Start of The input

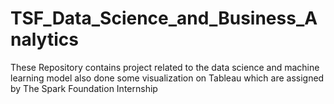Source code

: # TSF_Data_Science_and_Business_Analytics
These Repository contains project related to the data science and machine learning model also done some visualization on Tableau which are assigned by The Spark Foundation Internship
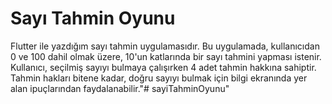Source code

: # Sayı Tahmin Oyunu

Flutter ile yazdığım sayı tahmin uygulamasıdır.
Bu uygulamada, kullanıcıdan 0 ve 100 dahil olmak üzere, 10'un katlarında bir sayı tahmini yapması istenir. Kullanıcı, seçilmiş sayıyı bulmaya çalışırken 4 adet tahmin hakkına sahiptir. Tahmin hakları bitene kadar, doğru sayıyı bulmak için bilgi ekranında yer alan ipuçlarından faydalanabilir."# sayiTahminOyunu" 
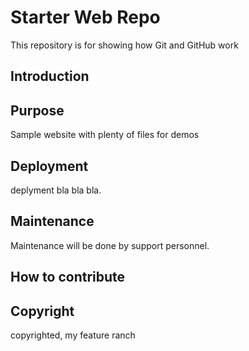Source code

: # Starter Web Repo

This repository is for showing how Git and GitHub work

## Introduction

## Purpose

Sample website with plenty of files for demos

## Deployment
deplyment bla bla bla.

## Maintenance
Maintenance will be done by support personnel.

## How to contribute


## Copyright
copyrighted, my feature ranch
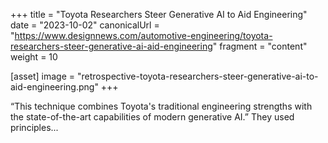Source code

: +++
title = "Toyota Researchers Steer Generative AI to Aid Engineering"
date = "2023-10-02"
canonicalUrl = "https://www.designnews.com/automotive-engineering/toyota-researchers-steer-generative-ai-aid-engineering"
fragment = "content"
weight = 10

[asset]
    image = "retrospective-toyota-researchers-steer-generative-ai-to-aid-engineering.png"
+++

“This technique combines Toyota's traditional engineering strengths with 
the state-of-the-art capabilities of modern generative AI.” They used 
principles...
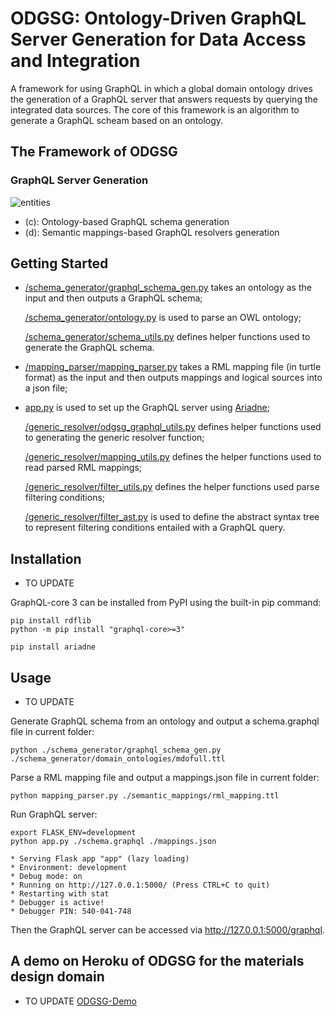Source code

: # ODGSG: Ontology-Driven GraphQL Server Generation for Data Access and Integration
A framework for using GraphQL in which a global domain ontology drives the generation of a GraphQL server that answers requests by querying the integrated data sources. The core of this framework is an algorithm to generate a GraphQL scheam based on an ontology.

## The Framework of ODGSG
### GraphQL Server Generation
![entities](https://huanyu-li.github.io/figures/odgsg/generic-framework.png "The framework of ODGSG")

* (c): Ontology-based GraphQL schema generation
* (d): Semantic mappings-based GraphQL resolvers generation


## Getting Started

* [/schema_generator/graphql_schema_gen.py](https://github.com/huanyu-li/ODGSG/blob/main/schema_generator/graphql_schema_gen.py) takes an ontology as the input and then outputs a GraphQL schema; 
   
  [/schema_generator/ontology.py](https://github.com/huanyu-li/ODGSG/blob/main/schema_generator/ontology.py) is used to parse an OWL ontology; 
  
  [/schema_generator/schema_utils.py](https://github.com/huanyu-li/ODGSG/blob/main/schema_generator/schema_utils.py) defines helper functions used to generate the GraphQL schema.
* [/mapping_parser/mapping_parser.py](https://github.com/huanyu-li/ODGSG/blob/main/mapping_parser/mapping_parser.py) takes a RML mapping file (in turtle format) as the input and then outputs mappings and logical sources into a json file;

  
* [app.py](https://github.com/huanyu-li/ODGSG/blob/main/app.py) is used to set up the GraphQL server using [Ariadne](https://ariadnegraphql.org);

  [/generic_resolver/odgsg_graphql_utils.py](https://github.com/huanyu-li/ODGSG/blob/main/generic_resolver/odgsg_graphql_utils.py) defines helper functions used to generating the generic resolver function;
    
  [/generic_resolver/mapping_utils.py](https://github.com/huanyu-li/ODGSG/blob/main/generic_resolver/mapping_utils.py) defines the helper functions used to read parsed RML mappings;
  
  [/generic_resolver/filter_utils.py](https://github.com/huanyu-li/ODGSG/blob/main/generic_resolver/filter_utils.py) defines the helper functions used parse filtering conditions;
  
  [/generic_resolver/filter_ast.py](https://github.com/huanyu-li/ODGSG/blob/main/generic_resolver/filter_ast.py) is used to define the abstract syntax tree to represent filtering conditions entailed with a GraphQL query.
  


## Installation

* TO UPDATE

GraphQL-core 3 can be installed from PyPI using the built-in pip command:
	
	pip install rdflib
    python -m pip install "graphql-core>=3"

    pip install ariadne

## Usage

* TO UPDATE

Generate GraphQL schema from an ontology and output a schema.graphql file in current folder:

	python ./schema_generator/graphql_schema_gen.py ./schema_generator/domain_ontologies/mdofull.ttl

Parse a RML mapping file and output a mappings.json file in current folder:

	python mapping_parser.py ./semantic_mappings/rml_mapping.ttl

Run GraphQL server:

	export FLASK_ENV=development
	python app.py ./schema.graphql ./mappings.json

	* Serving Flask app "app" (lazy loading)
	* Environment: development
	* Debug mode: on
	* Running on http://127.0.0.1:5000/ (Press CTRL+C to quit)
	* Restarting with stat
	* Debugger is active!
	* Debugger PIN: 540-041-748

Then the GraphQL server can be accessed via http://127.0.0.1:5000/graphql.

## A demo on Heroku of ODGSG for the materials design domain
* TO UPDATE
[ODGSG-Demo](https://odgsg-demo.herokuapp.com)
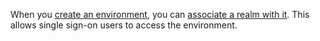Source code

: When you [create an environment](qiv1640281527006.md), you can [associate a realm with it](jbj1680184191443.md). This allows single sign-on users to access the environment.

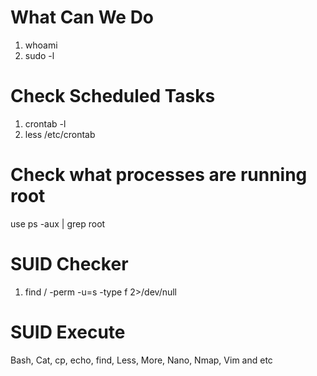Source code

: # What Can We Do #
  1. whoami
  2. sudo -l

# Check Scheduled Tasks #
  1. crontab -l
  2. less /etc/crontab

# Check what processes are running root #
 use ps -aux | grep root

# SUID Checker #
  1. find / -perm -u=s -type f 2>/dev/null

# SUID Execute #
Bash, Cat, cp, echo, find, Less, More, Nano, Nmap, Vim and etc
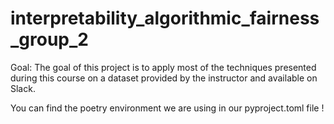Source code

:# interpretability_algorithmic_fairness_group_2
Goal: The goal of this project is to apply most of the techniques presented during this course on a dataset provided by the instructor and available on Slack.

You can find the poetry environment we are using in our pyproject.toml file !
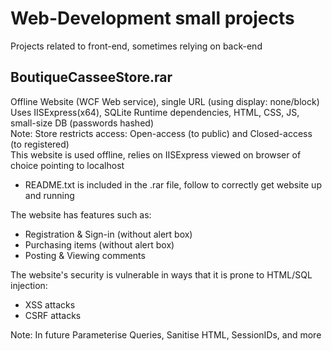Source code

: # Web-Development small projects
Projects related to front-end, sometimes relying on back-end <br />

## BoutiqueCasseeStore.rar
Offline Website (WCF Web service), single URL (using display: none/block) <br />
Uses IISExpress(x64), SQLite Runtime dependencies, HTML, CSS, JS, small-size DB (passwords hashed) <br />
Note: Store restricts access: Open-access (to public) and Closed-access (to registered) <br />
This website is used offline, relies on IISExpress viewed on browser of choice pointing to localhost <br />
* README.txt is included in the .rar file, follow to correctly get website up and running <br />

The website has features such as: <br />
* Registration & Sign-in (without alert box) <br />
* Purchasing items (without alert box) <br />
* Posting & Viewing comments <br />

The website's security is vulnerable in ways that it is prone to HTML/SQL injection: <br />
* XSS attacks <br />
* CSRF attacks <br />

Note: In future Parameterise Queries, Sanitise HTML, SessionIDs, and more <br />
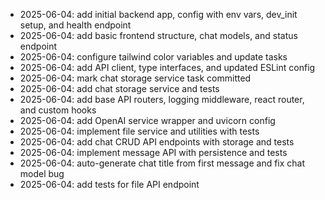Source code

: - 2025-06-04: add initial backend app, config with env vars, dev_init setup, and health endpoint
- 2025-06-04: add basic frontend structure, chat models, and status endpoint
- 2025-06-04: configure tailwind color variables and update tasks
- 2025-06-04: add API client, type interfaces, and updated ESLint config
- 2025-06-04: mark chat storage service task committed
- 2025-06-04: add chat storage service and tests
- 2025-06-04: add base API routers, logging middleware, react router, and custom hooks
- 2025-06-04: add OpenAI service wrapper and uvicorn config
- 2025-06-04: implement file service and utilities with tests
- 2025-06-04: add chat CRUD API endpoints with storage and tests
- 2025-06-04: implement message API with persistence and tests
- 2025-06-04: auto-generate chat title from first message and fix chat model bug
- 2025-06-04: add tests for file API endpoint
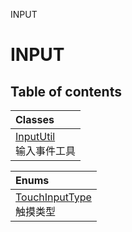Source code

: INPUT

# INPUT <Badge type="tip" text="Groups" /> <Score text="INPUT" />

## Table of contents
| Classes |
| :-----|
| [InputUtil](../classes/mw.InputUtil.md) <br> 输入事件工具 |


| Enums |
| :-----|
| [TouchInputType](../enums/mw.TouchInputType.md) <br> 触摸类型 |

End of The input
Start of The input

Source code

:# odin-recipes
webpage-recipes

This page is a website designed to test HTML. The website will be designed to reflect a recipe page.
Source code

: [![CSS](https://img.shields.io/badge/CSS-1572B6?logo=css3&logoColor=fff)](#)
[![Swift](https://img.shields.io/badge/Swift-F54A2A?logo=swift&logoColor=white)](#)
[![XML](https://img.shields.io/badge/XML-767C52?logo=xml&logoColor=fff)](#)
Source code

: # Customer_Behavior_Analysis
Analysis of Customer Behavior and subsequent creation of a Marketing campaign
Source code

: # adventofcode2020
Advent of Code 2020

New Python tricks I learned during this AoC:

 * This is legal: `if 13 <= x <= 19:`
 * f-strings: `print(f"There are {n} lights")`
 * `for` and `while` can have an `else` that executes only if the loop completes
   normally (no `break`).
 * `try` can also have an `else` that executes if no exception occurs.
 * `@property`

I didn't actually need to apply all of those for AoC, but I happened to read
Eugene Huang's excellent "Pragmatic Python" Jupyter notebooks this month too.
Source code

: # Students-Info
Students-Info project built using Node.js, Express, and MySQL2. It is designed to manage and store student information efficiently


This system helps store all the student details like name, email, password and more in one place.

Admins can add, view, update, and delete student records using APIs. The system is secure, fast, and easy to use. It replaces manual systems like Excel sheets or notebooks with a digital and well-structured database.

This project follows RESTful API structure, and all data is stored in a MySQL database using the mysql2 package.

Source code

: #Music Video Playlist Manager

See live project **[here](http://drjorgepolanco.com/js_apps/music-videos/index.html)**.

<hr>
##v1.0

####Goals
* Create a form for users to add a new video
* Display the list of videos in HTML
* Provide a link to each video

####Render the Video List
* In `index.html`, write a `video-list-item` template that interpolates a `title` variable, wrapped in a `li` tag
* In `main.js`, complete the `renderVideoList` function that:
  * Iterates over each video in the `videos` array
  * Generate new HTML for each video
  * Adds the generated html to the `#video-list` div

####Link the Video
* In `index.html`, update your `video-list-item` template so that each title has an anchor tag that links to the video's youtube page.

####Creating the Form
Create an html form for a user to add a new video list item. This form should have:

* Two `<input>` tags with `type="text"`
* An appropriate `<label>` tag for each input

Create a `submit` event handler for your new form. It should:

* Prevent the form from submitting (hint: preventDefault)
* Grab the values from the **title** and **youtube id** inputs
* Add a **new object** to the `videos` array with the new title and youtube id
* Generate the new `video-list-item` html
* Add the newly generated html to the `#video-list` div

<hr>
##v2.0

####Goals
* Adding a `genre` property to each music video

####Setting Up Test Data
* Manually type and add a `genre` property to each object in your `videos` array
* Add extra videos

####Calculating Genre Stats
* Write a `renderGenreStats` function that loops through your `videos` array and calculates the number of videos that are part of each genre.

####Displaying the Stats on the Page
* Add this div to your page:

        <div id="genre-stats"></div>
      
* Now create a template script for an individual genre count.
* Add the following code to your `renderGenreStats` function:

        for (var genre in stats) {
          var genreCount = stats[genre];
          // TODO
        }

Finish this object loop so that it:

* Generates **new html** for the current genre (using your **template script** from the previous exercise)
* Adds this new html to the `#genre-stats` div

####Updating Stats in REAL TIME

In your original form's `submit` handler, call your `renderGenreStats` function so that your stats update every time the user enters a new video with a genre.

End of The input

Among the lines above, find the one with "video's youtube page." and the one with "In your original". Quote both and everything between them, exactly.

■ Answer to this problem:
* In `index.html`, update your `video-list-item` template so that each title has an anchor tag that links to the video's youtube page.

####Creating the Form
Create an html form for a user to add a new video list item. This form should have:

* Two `<input>` tags with `type="text"`
* An appropriate `<label>` tag for each input

Create a `submit` event handler for your new form. It should:

* Prevent the form from submitting (hint: preventDefault)
* Grab the values from the **title** and **youtube id** inputs
* Add a **new object** to the `videos` array with the new title and youtube id
* Generate the new `video-list-item` html
* Add the newly generated html to the `#video-list` div

<hr>
##v2.0

####Goals
* Adding a `genre` property to each music video

####Setting Up Test Data
* Manually type and add a `genre` property to each object in your `videos` array
* Add extra videos

####Calculating Genre Stats
* Write a `renderGenreStats` function that loops through your `videos` array and calculates the number of videos that are part of each genre.

####Displaying the Stats on the Page
* Add this div to your page:

        <div id="genre-stats"></div>
      
* Now create a template script for an individual genre count.
* Add the following code to your `renderGenreStats` function:

        for (var genre in stats) {
          var genreCount = stats[genre];
          // TODO
        }

Finish this object loop so that it:

* Generates **new html** for the current genre (using your **template script** from the previous exercise)
* Adds this new html to the `#genre-stats` div

####Updating Stats in REAL TIME

In your original form's `submit` handler, call your `renderGenreStats` function so that your stats update every time the user enters a new video with a genre.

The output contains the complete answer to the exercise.